How do the lines below between the ones holding "I made a [tool](https://github.com/robmsmt/SpeechLoop)" and "## The Problem(s)", inclusive, read? Give them again exactly, with no other lines.

## [PROVIDED DATA]
□ □ □ □
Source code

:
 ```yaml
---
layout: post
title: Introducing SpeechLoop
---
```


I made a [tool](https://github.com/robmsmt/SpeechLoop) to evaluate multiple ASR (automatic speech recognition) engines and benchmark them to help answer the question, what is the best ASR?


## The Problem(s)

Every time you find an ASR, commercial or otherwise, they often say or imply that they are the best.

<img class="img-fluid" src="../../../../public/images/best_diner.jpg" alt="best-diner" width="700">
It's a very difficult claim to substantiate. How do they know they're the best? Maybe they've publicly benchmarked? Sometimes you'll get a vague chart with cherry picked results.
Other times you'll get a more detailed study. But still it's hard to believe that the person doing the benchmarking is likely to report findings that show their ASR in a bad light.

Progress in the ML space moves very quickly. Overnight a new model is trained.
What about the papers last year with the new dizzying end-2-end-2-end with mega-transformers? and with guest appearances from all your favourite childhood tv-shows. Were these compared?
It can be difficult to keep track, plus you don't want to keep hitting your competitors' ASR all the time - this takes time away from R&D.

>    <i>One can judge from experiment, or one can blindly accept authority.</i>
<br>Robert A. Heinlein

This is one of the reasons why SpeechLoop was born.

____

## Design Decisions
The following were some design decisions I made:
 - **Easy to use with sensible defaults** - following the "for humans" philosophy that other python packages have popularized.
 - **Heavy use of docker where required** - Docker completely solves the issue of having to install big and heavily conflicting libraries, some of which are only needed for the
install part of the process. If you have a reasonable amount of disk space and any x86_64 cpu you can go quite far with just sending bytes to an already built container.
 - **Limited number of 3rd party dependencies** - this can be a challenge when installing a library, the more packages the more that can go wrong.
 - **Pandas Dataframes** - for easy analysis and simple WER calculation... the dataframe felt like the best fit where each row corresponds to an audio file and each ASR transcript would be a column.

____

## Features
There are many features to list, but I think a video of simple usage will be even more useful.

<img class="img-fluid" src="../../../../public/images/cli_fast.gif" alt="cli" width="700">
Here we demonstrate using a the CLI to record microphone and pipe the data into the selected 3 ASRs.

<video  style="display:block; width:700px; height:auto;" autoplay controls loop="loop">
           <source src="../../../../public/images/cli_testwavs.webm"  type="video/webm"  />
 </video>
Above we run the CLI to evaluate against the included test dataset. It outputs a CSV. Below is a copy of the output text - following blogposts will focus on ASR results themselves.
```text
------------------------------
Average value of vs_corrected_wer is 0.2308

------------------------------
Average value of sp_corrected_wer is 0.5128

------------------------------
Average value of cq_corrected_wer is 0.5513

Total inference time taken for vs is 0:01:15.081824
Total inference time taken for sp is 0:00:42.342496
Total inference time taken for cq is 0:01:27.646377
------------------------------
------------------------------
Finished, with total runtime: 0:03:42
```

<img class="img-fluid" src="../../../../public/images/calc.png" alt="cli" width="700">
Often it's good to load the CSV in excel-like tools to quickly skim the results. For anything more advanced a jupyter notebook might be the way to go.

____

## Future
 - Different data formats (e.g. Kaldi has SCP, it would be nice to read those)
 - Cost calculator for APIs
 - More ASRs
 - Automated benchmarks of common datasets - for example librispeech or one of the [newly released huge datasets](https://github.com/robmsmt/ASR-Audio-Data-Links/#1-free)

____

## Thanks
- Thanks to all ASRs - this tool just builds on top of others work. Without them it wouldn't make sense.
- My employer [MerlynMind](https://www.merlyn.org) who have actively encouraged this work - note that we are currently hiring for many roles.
□ □ □ □
## [RESPONSE TO THIS TASK]
I made a [tool](https://github.com/robmsmt/SpeechLoop) to evaluate multiple ASR (automatic speech recognition) engines and benchmark them to help answer the question, what is the best ASR?


## The Problem(s)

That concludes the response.